More than one in four teachers believe their school buildings are not suitable for learning, a poll has found.
It reveals that teachers believe good ventilation, lighting and classroom layout are all vital in helping with teaching and learning.
The poll, conducted by the Teachers Support Network and the British Council for School Environments (BCSE) with the Association of Teachers & Lecturers (ATL) asked school staff to rate how important they felt various aspects of their school buildings were.
The findings showed that 25.7% believe the design of their school buildings is “poor” in providing an effective learning environment.
Almost all (95.8%) said a school’s environment has an influence over pupil behaviour.
Among teachers’ criticisms of their school buildings was a lack of space for students to relax, and a lack of “exciting, flexible and appropriately sized classrooms for students.”
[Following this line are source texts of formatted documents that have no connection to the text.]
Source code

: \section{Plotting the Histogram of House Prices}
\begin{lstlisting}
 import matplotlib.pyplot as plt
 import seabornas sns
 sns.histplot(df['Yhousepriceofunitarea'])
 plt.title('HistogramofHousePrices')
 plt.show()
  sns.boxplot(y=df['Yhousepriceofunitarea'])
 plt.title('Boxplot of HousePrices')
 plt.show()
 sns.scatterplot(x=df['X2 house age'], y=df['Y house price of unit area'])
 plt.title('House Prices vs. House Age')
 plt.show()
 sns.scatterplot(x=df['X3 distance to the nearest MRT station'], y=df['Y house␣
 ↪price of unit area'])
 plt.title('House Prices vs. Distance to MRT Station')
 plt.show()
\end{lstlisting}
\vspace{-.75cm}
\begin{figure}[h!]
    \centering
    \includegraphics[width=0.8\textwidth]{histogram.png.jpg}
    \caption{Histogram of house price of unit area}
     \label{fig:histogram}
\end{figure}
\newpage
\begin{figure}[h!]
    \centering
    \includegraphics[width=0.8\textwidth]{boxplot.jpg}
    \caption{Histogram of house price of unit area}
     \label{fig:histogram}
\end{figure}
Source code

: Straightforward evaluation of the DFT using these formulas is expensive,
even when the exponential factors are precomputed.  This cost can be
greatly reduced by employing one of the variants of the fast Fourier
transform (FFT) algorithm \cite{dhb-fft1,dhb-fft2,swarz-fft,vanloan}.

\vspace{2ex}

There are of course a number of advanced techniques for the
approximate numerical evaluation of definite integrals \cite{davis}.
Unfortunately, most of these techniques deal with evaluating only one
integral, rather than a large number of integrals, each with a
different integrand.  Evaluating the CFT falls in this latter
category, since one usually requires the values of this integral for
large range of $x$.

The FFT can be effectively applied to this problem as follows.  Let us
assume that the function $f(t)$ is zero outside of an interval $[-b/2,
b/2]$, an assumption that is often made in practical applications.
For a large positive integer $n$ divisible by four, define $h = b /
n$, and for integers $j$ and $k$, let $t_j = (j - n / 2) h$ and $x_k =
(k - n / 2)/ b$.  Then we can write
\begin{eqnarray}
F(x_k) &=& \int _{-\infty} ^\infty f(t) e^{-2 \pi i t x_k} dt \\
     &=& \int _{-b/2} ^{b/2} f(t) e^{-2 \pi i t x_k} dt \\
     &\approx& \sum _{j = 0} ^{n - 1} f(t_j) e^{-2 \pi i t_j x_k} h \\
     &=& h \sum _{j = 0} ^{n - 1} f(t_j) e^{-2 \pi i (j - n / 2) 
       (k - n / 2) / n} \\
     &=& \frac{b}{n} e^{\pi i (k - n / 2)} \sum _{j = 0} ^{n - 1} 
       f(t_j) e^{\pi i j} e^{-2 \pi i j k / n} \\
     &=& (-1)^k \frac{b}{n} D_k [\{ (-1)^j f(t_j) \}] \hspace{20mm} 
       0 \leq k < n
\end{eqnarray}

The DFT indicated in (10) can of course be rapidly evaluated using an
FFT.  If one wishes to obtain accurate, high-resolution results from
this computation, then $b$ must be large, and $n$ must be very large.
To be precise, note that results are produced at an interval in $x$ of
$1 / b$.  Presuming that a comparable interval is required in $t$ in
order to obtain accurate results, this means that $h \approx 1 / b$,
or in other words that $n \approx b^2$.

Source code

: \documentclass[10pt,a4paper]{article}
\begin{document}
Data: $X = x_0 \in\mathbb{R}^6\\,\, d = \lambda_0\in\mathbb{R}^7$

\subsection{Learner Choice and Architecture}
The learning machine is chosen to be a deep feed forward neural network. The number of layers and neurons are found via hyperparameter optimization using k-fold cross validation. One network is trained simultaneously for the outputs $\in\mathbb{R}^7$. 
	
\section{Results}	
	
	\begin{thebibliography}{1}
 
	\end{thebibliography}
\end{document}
One teacher told researchers: “We currently have 250 more students in our school than we were designed to accommodate.”
There were also concerns about toilet facilities, with one teacher saying: “Students are very vocal about inadequate toilet facilities, which makes them feel unrespected.”
The survey comes the day after hundreds of teachers, pupils and parents descended on Parliament to protest against the government’s decision to axe a £55bn school rebuilding programme.
More than 700 schools have seen their projects cancelled as a result of education secretary Michael Gove’s decision, and he later came under fire over his handling of the situation after it emerged that initial lists of affected works were strewn with errors.
BCSE chief executive Ty Goddard said: “The survey shows school environments matter. Money invested in school buildings is an investment in teachers and children, not a wasted luxury. We need professional environments which support our teachers to do their jobs.”